今週ニューヨークの原油先物価格が、一時、1バレル=135ドルまで上昇し、史上最高値を更新した。中国経済の急成長などによる需要の急増が背景にあるのは言うまでもない。OPECもようやく増産を検討する姿勢を見せ始めているが、市場の見方は冷ややかで上昇基調に変化はみられない。

原油価格の上昇により、原油の最大消費国である米国からの資金流出が増加するために、ドルに下落圧力がかかる。特に産油国である中東やロシアが受け取ったドルをユーロに転換する動きを見ているために、原油価格の上昇に合わせる形でユーロが対ドルで堅調に推移するという相関関係が見られる。

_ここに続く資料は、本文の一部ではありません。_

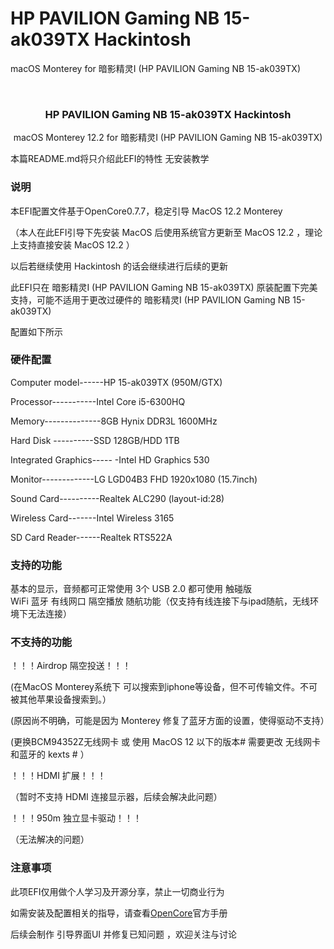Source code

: # HP PAVILION Gaming NB 15-ak039TX Hackintosh
 macOS  Monterey for 暗影精灵I (HP PAVILION Gaming NB 15-ak039TX)


<!-- PROJECT SHIELDS -->

<!-- PROJECT LOGO -->
<br />

<p align="center">
  <a href="https://github.com/cauoss4/HP-PAVILION-Gaming-NB-15-ak039TX-Hackintosh/">

  </a>

  <h3 align="center">HP PAVILION Gaming NB 15-ak039TX Hackintosh</h3>
  <p align="center">
    macOS  Monterey 12.2 for 暗影精灵I (HP PAVILION Gaming NB 15-ak039TX)

  </p>

</p>


 本篇README.md将只介绍此EFI的特性 无安装教学
 




### 说明
本EFI配置文件基于OpenCore0.7.7，稳定引导 MacOS 12.2 Monterey

（本人在此EFI引导下先安装 MacOS 后使用系统官方更新至 MacOS 12.2 ，理论上支持直接安装 MacOS 12.2 ）

以后若继续使用 Hackintosh 的话会继续进行后续的更新

此EFI只在 暗影精灵I (HP PAVILION Gaming NB 15-ak039TX) 原装配置下完美支持，可能不适用于更改过硬件的 暗影精灵I (HP PAVILION Gaming NB 15-ak039TX)

配置如下所示


### 硬件配置

Computer model------HP 15-ak039TX (950M/GTX)

Processor-----------Intel Core i5-6300HQ

Memory--------------8GB Hynix DDR3L 1600MHz

Hard Disk	----------SSD 128GB/HDD 1TB

Integrated Graphics-----	-Intel HD Graphics 530

Monitor-------------LG LGD04B3 FHD 1920x1080 (15.7inch)

Sound Card----------Realtek ALC290 (layout-id:28)

Wireless Card-------Intel Wireless 3165

SD Card Reader------Realtek RTS522A


### 支持的功能
基本的显示，音频都可正常使用
3个 USB 2.0 都可使用
触碰版    
WiFi
蓝牙
有线网口
隔空播放
随航功能（仅支持有线连接下与ipad随航，无线环境下无法连接）



### 不支持的功能

！！！Airdrop 隔空投送！！！
<p>(在MacOS Monterey系统下 可以搜索到iphone等设备，但不可传输文件。不可被其他苹果设备搜索到。）</p>
<p>(原因尚不明确，可能是因为 Monterey 修复了蓝牙方面的设置，使得驱动不支持）</p>
<p>(更换BCM94352Z无线网卡 或 使用 MacOS 12 以下的版本# 需要更改 无线网卡和蓝牙的 kexts # ）</p>



！！！HDMI 扩展！！！

（暂时不支持 HDMI 连接显示器，后续会解决此问题）



！！！950m 独立显卡驱动！！！

（无法解决的问题）




### 注意事项

此项EFI仅用做个人学习及开源分享，禁止一切商业行为

如需安装及配置相关的指导，请查看[OpenCore](https://dortania.github.io/OpenCore-Install-Guide)官方手册

后续会制作 引导界面UI 并修复已知问题 ，欢迎关注与讨论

急騰しているのは原油価格ばかりではない。その他の資源価格はもちろんのこと、穀物などの価格も急騰している。国内でもガソリン価格、食品価格などが急上昇。消費者物価指数も前年同月比1%程度まで上昇してきているが、これは日本ばかりではなく世界全体で起きている現象である。

先進国諸国では3%台から4%台という高水準でインフレ率が高止まりし、中央銀行が目標とする物価水準を遥かに上回る状態が続いている。一方で、世界経済全体が減速するリスクも抱えているために、各国の中央銀行は非常に難しい金融政策の判断を迫られている。

また、インフレ率の上昇は先進国より新興国のほうが深刻だ。中国でも消費者物価指数が8%台で高止まりしている。地震の影響でインフレが更に悪化するとの声も聞かれ、北京オリンピックを控えて中国政府は苦境に陥っている。その他の新興国でも看過できないほどの高インフレの上昇が続いている。

特にベトナムではインフレ率が20%近くまで上昇し、昨年まで非常に強気であったベトナム株式市場は、今年に入って連日下落を続け、代表的な株式指数であるVN指数は昨年の高値から60%以上の下落となっている。

ドル円相場は米国の景気減速によるドル安圧力と、金利差を反映した円安圧力の綱引きとなっているために、方向感が出にくい状況となっている。また、その他の通貨に対しては、ドル安と円安が同時進行し緩やかな円安基調が続いている。こうした環境は、当面続く可能性が高いと見ている。

来週の予想レンジはドル円は102円-106円、ユーロ円は161円-166円を想定している。